**Assignment explanation:**

An explanation of the central idea behind your final project (what is the idea?, why is it interesting? which datasets did you need to explore the idea?, how did you download them)
A walk-through of your preliminary data-analysis, addressing
What is the total size of your data? (MB, number of rows, number of variables, etc)
What is the network you will be analyzing? (number of nodes? number of links?, degree distributions, what are node attributes?, etc.)
What is the text you will be analyzing?
How will you tie networks and text together in your paper?


The core idea of our project is to map the ecosystem of Danish music festivals by looking at who plays where, how festivals cluster, and how artist descriptions change across years and genres. This lets us explore how the Danish music scene has evolved over time.

We are especially interested in how festival identities shift. For example, Roskilde originally began as a rock and pop festival, but its lineup today spans many genres. We want to see whether festivals are becoming more similar by booking the same artists, or whether they still serve different audiences and demands. We also want to identify whether there are artists who appear across multiple generations, playing both in our parents’ time and in our own.

To explore this, we are building a dataset based on the largest and oldest festivals in Denmark, including Roskilde Festival, Smukfest, Copenhell, Vig Festival, Distortion, and others. Most of the historical lineups come from festivalhistorik.dk, and any missing years will be collected from festival websites or Wikipedia.

Altogether, this gives us around 250 nodes, where each node is a specific festival in a specific year. Two nodes will be connected if they share artists.

> missing a bit more analysis...


For the text analysis, we will use artist descriptions and the official festival descriptions from 2025. We will compare how closely each festival-year matches the 2025 description, to see how festival identities develop and how their audiences may have shifted across generations.


# code for festval api

In [None]:
import requests

festivals = []

for i in range(1, 159):  # 1 to 158 inclusive
    url = f"https://api.festivalhistorik.dk/api/festivals/{i}"
    try:
        r = requests.get(url)

        if r.status_code == 200:
            data = r.json().get("data")
            if data:
                festival_slug = data.get("slug")

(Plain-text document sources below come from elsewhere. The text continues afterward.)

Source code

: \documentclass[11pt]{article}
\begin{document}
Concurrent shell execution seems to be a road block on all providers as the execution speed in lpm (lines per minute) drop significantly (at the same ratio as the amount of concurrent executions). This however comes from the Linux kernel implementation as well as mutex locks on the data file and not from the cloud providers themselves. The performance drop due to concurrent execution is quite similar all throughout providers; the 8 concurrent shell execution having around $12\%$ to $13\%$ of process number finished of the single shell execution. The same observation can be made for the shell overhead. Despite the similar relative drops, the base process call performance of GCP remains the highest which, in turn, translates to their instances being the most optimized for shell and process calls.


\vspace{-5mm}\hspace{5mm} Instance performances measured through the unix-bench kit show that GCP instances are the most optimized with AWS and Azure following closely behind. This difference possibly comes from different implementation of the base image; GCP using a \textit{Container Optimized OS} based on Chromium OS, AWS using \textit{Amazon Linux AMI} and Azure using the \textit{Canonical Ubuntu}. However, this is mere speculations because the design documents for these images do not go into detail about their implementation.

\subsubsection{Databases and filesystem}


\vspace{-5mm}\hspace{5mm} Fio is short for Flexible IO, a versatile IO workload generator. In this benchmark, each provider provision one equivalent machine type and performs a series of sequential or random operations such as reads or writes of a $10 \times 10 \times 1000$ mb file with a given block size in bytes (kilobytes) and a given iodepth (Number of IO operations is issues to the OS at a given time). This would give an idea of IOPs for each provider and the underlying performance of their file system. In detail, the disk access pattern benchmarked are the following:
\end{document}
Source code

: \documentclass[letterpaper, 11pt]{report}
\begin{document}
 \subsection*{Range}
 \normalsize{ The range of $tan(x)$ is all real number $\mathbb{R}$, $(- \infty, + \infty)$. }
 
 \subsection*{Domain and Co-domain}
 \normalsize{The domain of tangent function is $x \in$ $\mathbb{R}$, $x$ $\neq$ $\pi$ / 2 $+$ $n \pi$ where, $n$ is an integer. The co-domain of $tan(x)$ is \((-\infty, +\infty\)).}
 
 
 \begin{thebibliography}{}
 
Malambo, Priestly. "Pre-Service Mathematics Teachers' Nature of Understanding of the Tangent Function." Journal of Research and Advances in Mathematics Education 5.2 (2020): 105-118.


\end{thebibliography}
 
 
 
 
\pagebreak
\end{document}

                cat = data.get("festival_category", {})
                general_id = data.get("id")
                festival_name = cat.get("title")

                festivals.append((general_id, festival_slug, festival_name))

                print(f"{general_id} | {festival_slug} | {festival_name}")

        else:
            print(f"{i}: no data ({r.status_code})")

    except Exception as e:
        print(f"{i}: error {e}")

print("Done.")
print(festivals)


In [None]:
# Step 2: fetch artists for each festival
all_artists = []

for fest_id, fest_slug, festival_name in festivals:
    url = f"https://api.festivalhistorik.dk/api/festivals/{fest_id}/artists"
    try:
        r = requests.get(url)
        if r.status_code == 200:
            data_artists = r.json().get("data", [])
            for artist in data_artists:
                slug = artist.get("slug")
                all_artists.append((fest_slug, slug))
                print(f"{fest_slug} | {slug}")
        else:
            print(f"Error: {r.status_code}")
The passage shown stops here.